La sua figura è stata cruciale come uno degli ultimi testimoni diretti degli eventi più drammatici che hanno segnato Roma durante la Seconda guerra mondiale, offrendo una prospettiva autentica e vissuta che ha contribuito a mantenere viva la fiamma dei valori antifascisti e democratici tra le nuove generazioni.

L'eredità di Mario Di Maio e la memoria antifascista

Mario Di Maio ha incarnato un ruolo fondamentale nel preservare la memoria storica, in particolare per quanto riguarda il bombardamento di San Lorenzo e le vicende della Resistenza. La sua incessante attività pubblica e il suo profondo impegno civico sono rimasti una costante nel tempo, contribuendo in maniera significativa a mantenere viva la fiamma dei valori antifascisti e democratici tra le nuove generazioni.

Attraverso le sue parole e la sua presenza, ha offerto un ponte diretto con un passato che non deve essere dimenticato, ribadendo con forza l'importanza della libertà e della giustizia per la costruzione di una società più equa e consapevole.

Il Circolo 'Saragat‑Matteotti' custode dei valori democratici

Il Circolo 'Saragat‑Matteotti', presieduto da Vincenzo Pirillo, si distingue per il suo fermo impegno nella tutela e nella promozione della memoria storica della Resistenza e dei valori democratici. L'associazione organizza regolarmente iniziative culturali, incontri formativi con le scuole e svariate attività pubbliche, tutte volte a trasmettere i principi fondamentali della Costituzione e della democrazia.
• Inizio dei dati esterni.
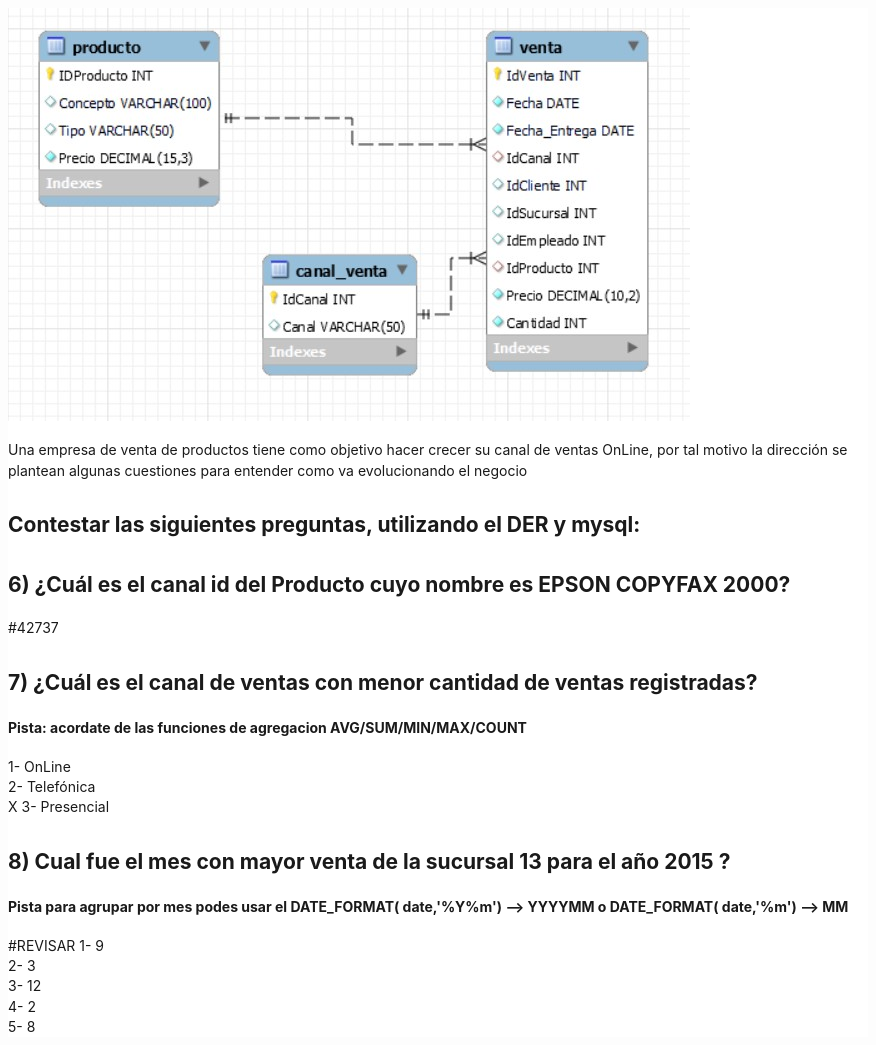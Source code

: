 <img src='Checkpoint_DER.jpg'>

Una empresa de venta de productos tiene como objetivo hacer crecer su canal de ventas OnLine, por tal motivo la dirección se plantean algunas cuestiones para entender como va evolucionando el negocio

## Contestar las siguientes preguntas, utilizando el DER y mysql:
## 6) ¿Cuál es el canal id del Producto cuyo nombre es EPSON COPYFAX 2000? 
#42737

## 7) ¿Cuál es el canal de ventas con menor cantidad de ventas registradas?
#### Pista: acordate de las funciones de agregacion AVG/SUM/MIN/MAX/COUNT<br>
   1- OnLine<br>
   2- Telefónica<br> X
   3- Presencial<br>

## 8) Cual fue el mes con mayor venta de la sucursal 13 para el año 2015 ? 
#### Pista para agrupar por mes podes usar el   DATE_FORMAT( date,'%Y%m') --> YYYYMM o  DATE_FORMAT( date,'%m') --> MM <br>
#REVISAR
   1- 9<br>
   2- 3<br>
   3- 12<br>
   4- 2<br>
   5- 8<br>
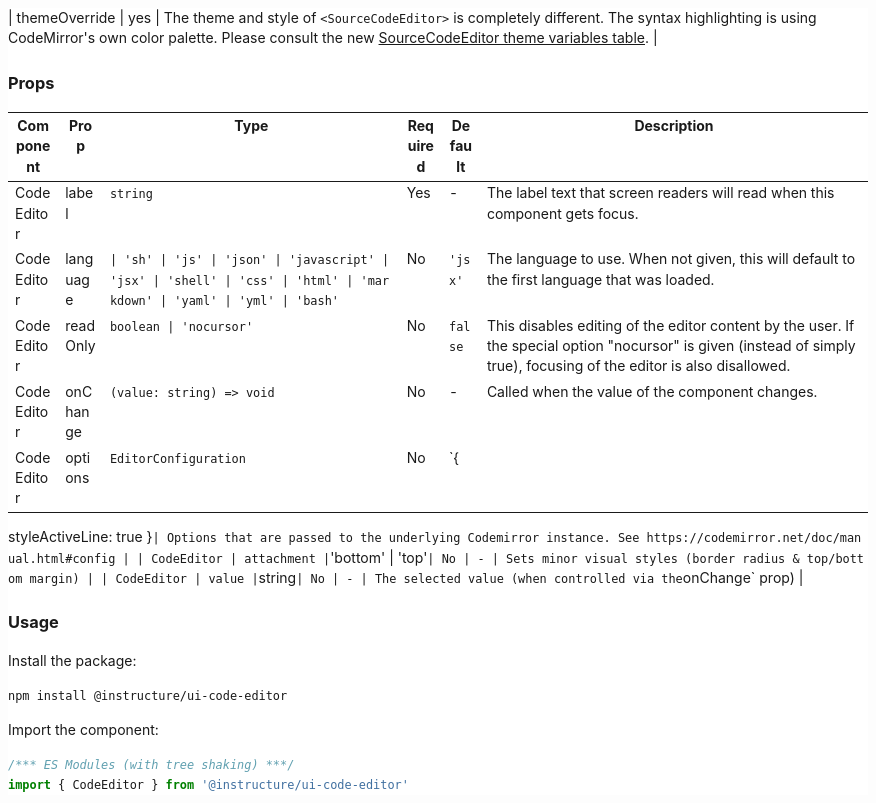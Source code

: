 | themeOverride |   yes    | The theme and style of `<SourceCodeEditor>` is completely different. The syntax highlighting is using CodeMirror's own color palette. Please consult the new [SourceCodeEditor theme variables table](/#SourceCodeEditor/#SourceCodeEditorTheme).                                                                                                                                                                                                                                                                                                                                                              |


### Props

| Component | Prop | Type | Required | Default | Description |
|-----------|------|------|----------|---------|-------------|
| CodeEditor | label | `string` | Yes | - | The label text that screen readers will read when this component gets focus. |
| CodeEditor | language | `\| 'sh' \| 'js' \| 'json' \| 'javascript' \| 'jsx' \| 'shell' \| 'css' \| 'html' \| 'markdown' \| 'yaml' \| 'yml' \| 'bash'` | No | `'jsx'` | The language to use. When not given, this will default to the first language that was loaded. |
| CodeEditor | readOnly | `boolean \| 'nocursor'` | No | `false` | This disables editing of the editor content by the user. If the special option "nocursor" is given (instead of simply true), focusing of the editor is also disallowed. |
| CodeEditor | onChange | `(value: string) => void` | No | - | Called when the value of the component changes. |
| CodeEditor | options | `EditorConfiguration` | No | `{
  styleActiveLine: true
}` | Options that are passed to the underlying Codemirror instance. See https://codemirror.net/doc/manual.html#config |
| CodeEditor | attachment | `'bottom' \| 'top'` | No | - | Sets minor visual styles (border radius & top/bottom margin) |
| CodeEditor | value | `string` | No | - | The selected value (when controlled via the `onChange` prop) |

### Usage

Install the package:

```shell
npm install @instructure/ui-code-editor
```

Import the component:

```javascript
/*** ES Modules (with tree shaking) ***/
import { CodeEditor } from '@instructure/ui-code-editor'
```

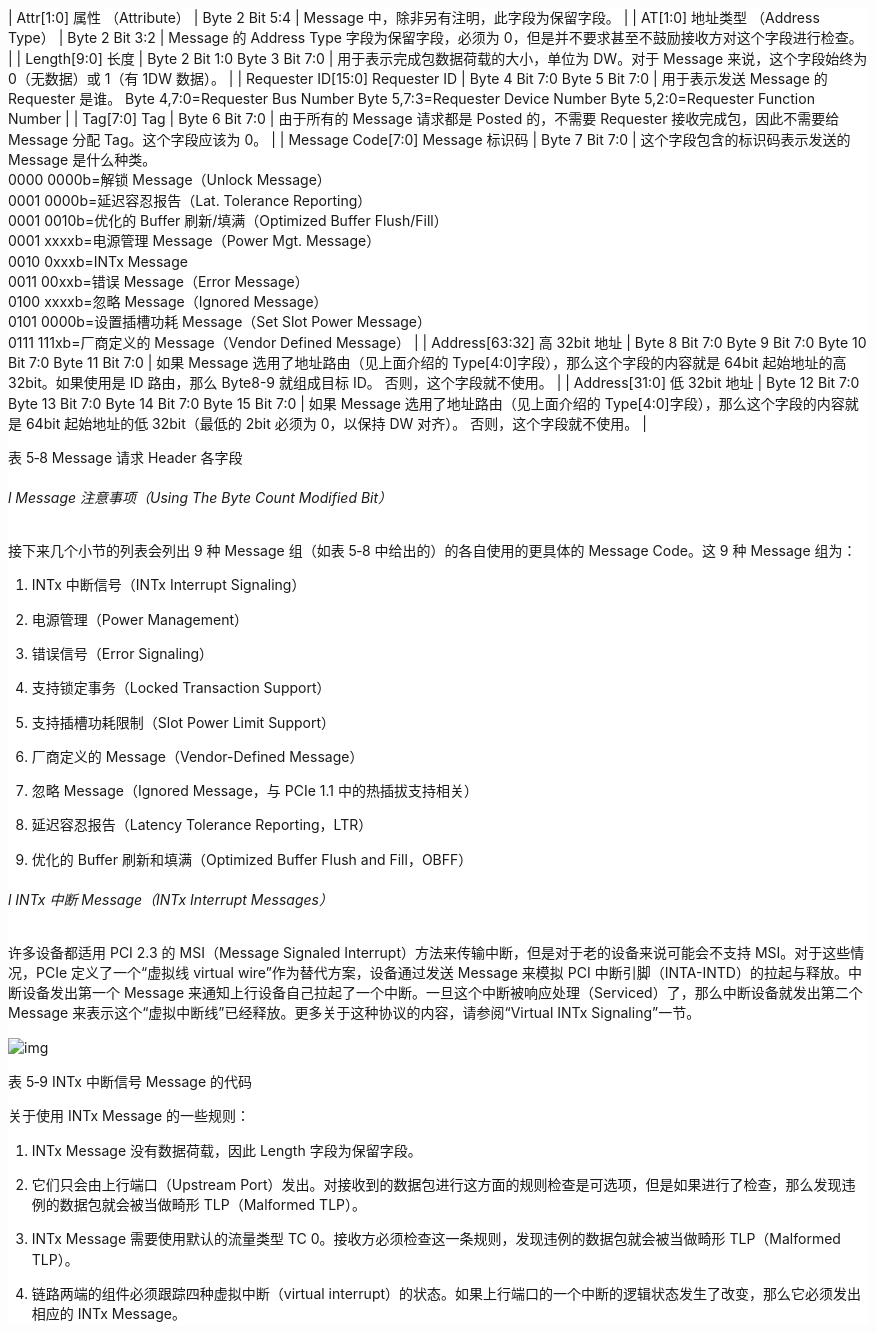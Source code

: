 | Attr[1:0]  属性  （Attribute）            | Byte  2 Bit 5:4                                              | Message 中，除非另有注明，此字段为保留字段。                  |
| AT[1:0]  地址类型  （Address Type）       | Byte  2 Bit 3:2                                              | Message 的 Address Type 字段为保留字段，必须为 0，但是并不要求甚至不鼓励接收方对这个字段进行检查。 |
| Length[9:0]  长度                         | Byte  2 Bit 1:0  Byte  3 Bit 7:0                             | 用于表示完成包数据荷载的大小，单位为 DW。对于 Message 来说，这个字段始终为 0（无数据）或 1（有 1DW 数据）。 |
| Requester  ID[15:0]  Requester  ID        | Byte  4 Bit 7:0  Byte  5 Bit 7:0                             | 用于表示发送 Message 的 Requester 是谁。  Byte 4,7:0=Requester  Bus Number  Byte 5,7:3=Requester  Device Number  Byte 5,2:0=Requester  Function Number |
| Tag[7:0]  Tag                             | Byte  6 Bit 7:0                                              | 由于所有的 Message 请求都是 Posted 的，不需要 Requester 接收完成包，因此不需要给 Message 分配 Tag。这个字段应该为 0。 |
| Message  Code[7:0]  Message 标识码         | Byte  7 Bit 7:0                                              | 这个字段包含的标识码表示发送的 Message 是什么种类。 <br> 0000 0000b=解锁 Message（Unlock Message） <br> 0001 0000b=延迟容忍报告（Lat. Tolerance Reporting） <br> 0001 0010b=优化的 Buffer 刷新/填满（Optimized Buffer Flush/Fill） <br> 0001 xxxxb=电源管理 Message（Power Mgt. Message） <br> 0010 0xxxb=INTx Message <br> 0011 00xxb=错误 Message（Error Message） <br> 0100 xxxxb=忽略 Message（Ignored Message） <br> 0101 0000b=设置插槽功耗 Message（Set Slot Power Message） <br> 0111 111xb=厂商定义的 Message（Vendor Defined Message） |
| Address[63:32]  高 32bit 地址               | Byte  8 Bit 7:0  Byte  9 Bit 7:0  Byte  10 Bit 7:0  Byte  11 Bit 7:0 | 如果 Message 选用了地址路由（见上面介绍的 Type[4:0]字段），那么这个字段的内容就是 64bit 起始地址的高 32bit。如果使用是 ID 路由，那么 Byte8-9 就组成目标 ID。  否则，这个字段就不使用。 |
| Address[31:0]  低 32bit 地址                | Byte  12 Bit 7:0  Byte  13 Bit 7:0  Byte  14 Bit 7:0  Byte  15 Bit 7:0 | 如果 Message 选用了地址路由（见上面介绍的 Type[4:0]字段），那么这个字段的内容就是 64bit 起始地址的低 32bit（最低的 2bit 必须为 0，以保持 DW 对齐）。  否则，这个字段就不使用。 |

表 5‑8 Message 请求 Header 各字段

###### l Message 注意事项（Using The Byte Count Modified Bit）

接下来几个小节的列表会列出 9 种 Message 组（如表 5‑8 中给出的）的各自使用的更具体的 Message Code。这 9 种 Message 组为：

1.    INTx 中断信号（INTx Interrupt Signaling）

2.    电源管理（Power Management）

3.    错误信号（Error Signaling）

4.    支持锁定事务（Locked Transaction Support）

5.    支持插槽功耗限制（Slot Power Limit Support）

6.    厂商定义的 Message（Vendor-Defined Message）

7.    忽略 Message（Ignored Message，与 PCIe 1.1 中的热插拔支持相关）

8.    延迟容忍报告（Latency Tolerance Reporting，LTR）

9.    优化的 Buffer 刷新和填满（Optimized Buffer Flush and Fill，OBFF）

###### l INTx 中断 Message（INTx Interrupt Messages）

许多设备都适用 PCI 2.3 的 MSI（Message Signaled Interrupt）方法来传输中断，但是对于老的设备来说可能会不支持 MSI。对于这些情况，PCIe 定义了一个“虚拟线 virtual wire”作为替代方案，设备通过发送 Message 来模拟 PCI 中断引脚（INTA-INTD）的拉起与释放。中断设备发出第一个 Message 来通知上行设备自己拉起了一个中断。一旦这个中断被响应处理（Serviced）了，那么中断设备就发出第二个 Message 来表示这个“虚拟中断线”已经释放。更多关于这种协议的内容，请参阅“Virtual INTx Signaling”一节。

![img](img/5%20TLP%20%E5%85%83%E7%B4%A0/clip_image234.jpg)

表 5‑9 INTx 中断信号 Message 的代码

关于使用 INTx Message 的一些规则：

1.    INTx Message 没有数据荷载，因此 Length 字段为保留字段。

2.    它们只会由上行端口（Upstream Port）发出。对接收到的数据包进行这方面的规则检查是可选项，但是如果进行了检查，那么发现违例的数据包就会被当做畸形 TLP（Malformed TLP）。

3.    INTx Message 需要使用默认的流量类型 TC 0。接收方必须检查这一条规则，发现违例的数据包就会被当做畸形 TLP（Malformed TLP）。

4.    链路两端的组件必须跟踪四种虚拟中断（virtual interrupt）的状态。如果上行端口的一个中断的逻辑状态发生了改变，那么它必须发出相应的 INTx Message。
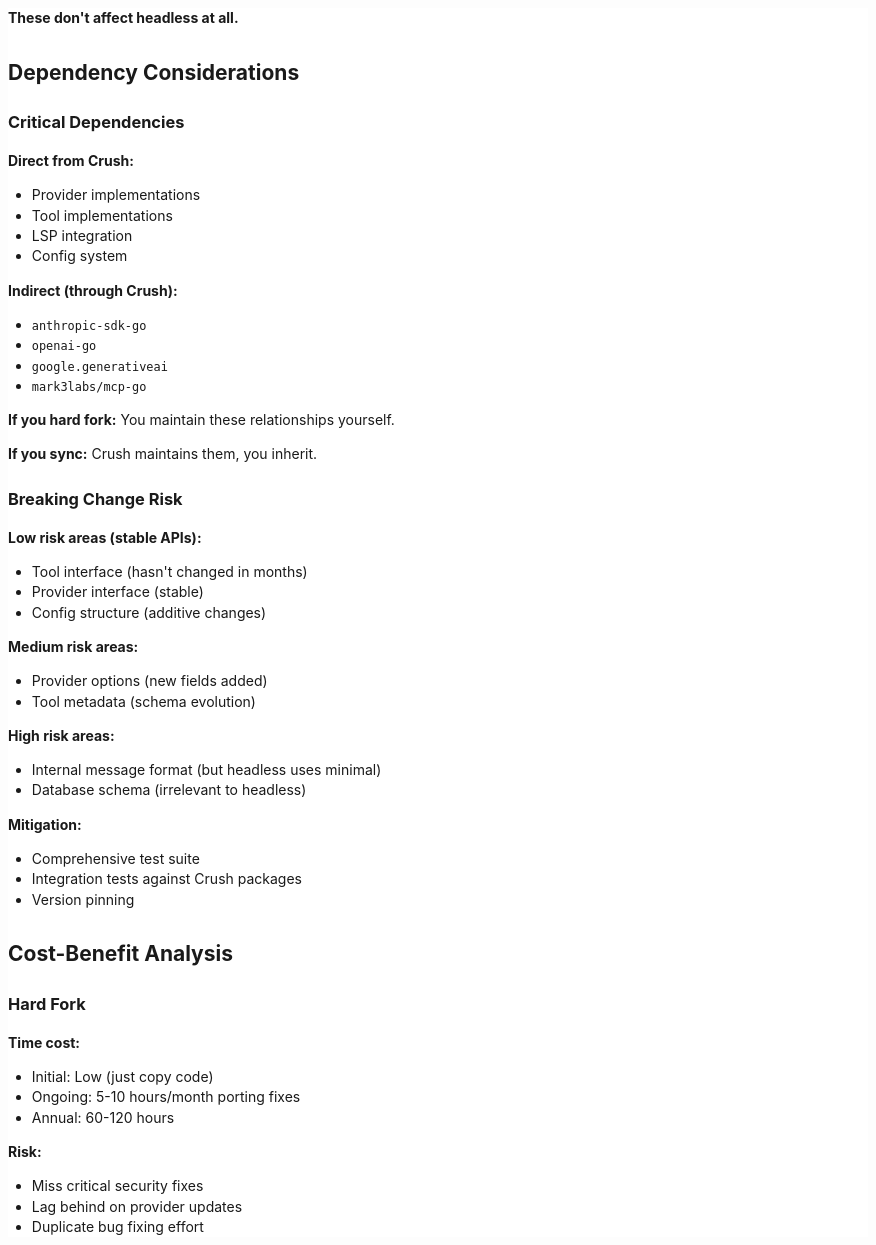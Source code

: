 **These don't affect headless at all.**

## Dependency Considerations

### Critical Dependencies

**Direct from Crush:**
- Provider implementations
- Tool implementations
- LSP integration
- Config system

**Indirect (through Crush):**
- `anthropic-sdk-go`
- `openai-go`
- `google.generativeai`
- `mark3labs/mcp-go`

**If you hard fork:** You maintain these relationships yourself.

**If you sync:** Crush maintains them, you inherit.

### Breaking Change Risk

**Low risk areas (stable APIs):**
- Tool interface (hasn't changed in months)
- Provider interface (stable)
- Config structure (additive changes)

**Medium risk areas:**
- Provider options (new fields added)
- Tool metadata (schema evolution)

**High risk areas:**
- Internal message format (but headless uses minimal)
- Database schema (irrelevant to headless)

**Mitigation:**
- Comprehensive test suite
- Integration tests against Crush packages
- Version pinning

## Cost-Benefit Analysis

### Hard Fork

**Time cost:**
- Initial: Low (just copy code)
- Ongoing: 5-10 hours/month porting fixes
- Annual: 60-120 hours

**Risk:**
- Miss critical security fixes
- Lag behind on provider updates
- Duplicate bug fixing effort
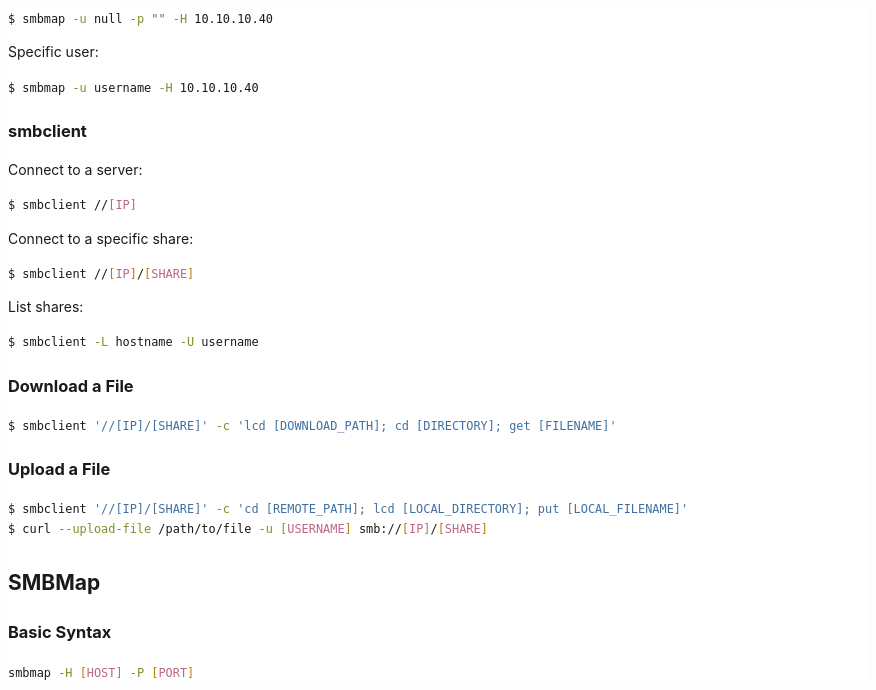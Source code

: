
 ```bash
$ smbmap -u null -p "" -H 10.10.10.40
```

Specific user:

```bash
$ smbmap -u username -H 10.10.10.40
```

### smbclient

Connect to a server:

```bash
$ smbclient //[IP]
```

Connect to a specific share:

```bash
$ smbclient //[IP]/[SHARE]
```

List shares:

```bash
$ smbclient -L hostname -U username
```

### Download a File

```bash
$ smbclient '//[IP]/[SHARE]' -c 'lcd [DOWNLOAD_PATH]; cd [DIRECTORY]; get [FILENAME]'
```

### Upload a File

```bash
$ smbclient '//[IP]/[SHARE]' -c 'cd [REMOTE_PATH]; lcd [LOCAL_DIRECTORY]; put [LOCAL_FILENAME]'
$ curl --upload-file /path/to/file -u [USERNAME] smb://[IP]/[SHARE]
```

## SMBMap

### Basic Syntax

```bash
smbmap -H [HOST] -P [PORT]
```


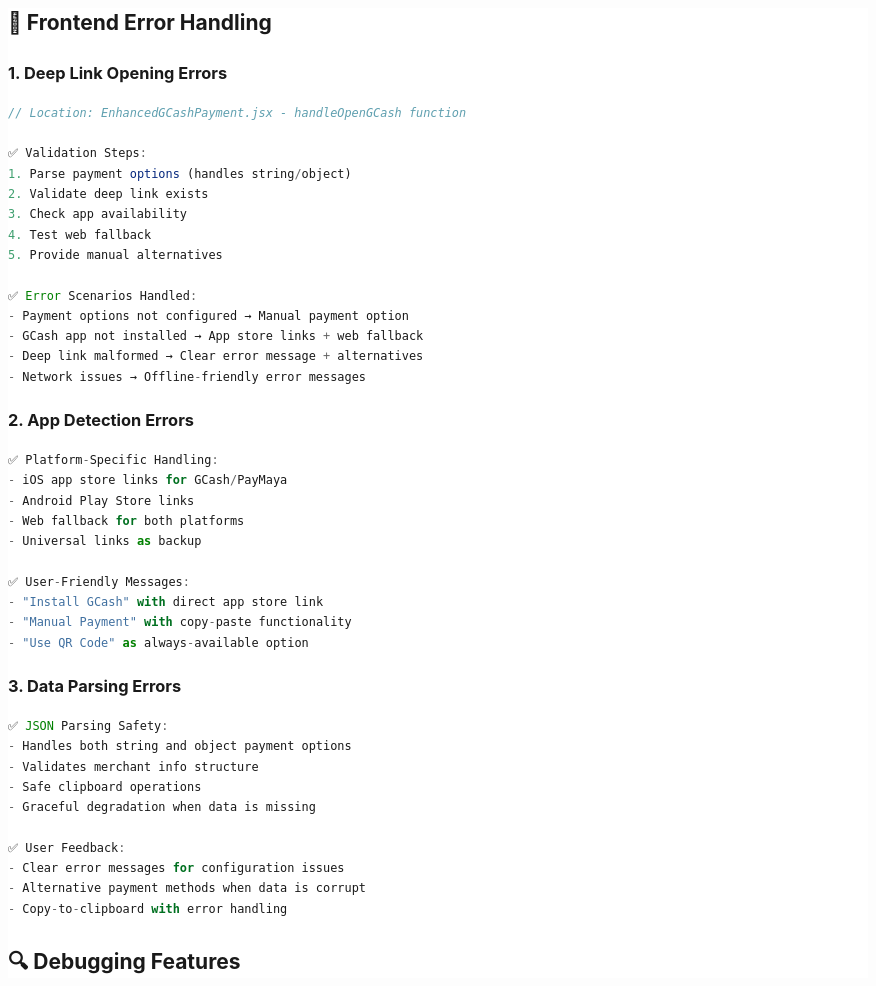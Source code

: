 ## 📱 Frontend Error Handling

### **1. Deep Link Opening Errors**
```javascript
// Location: EnhancedGCashPayment.jsx - handleOpenGCash function

✅ Validation Steps:
1. Parse payment options (handles string/object)
2. Validate deep link exists
3. Check app availability
4. Test web fallback
5. Provide manual alternatives

✅ Error Scenarios Handled:
- Payment options not configured → Manual payment option
- GCash app not installed → App store links + web fallback
- Deep link malformed → Clear error message + alternatives
- Network issues → Offline-friendly error messages
```

### **2. App Detection Errors**
```javascript
✅ Platform-Specific Handling:
- iOS app store links for GCash/PayMaya
- Android Play Store links
- Web fallback for both platforms
- Universal links as backup

✅ User-Friendly Messages:
- "Install GCash" with direct app store link
- "Manual Payment" with copy-paste functionality
- "Use QR Code" as always-available option
```

### **3. Data Parsing Errors**
```javascript
✅ JSON Parsing Safety:
- Handles both string and object payment options
- Validates merchant info structure
- Safe clipboard operations
- Graceful degradation when data is missing

✅ User Feedback:
- Clear error messages for configuration issues
- Alternative payment methods when data is corrupt
- Copy-to-clipboard with error handling
```

## 🔍 Debugging Features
Questo impegno si pone in diretta continuità con la testimonianza e l'azione di figure esemplari come Mario Di Maio, assicurando che il suo lascito morale e civile continui a ispirare le future generazioni e a rafforzare il tessuto democratico del Paese. Il Circolo si dedica a mantenere viva la consapevolezza storica, promuovendo una cultura di pace e rispetto, in linea con gli ideali per i quali Di Maio ha combattuto per tutta la vita.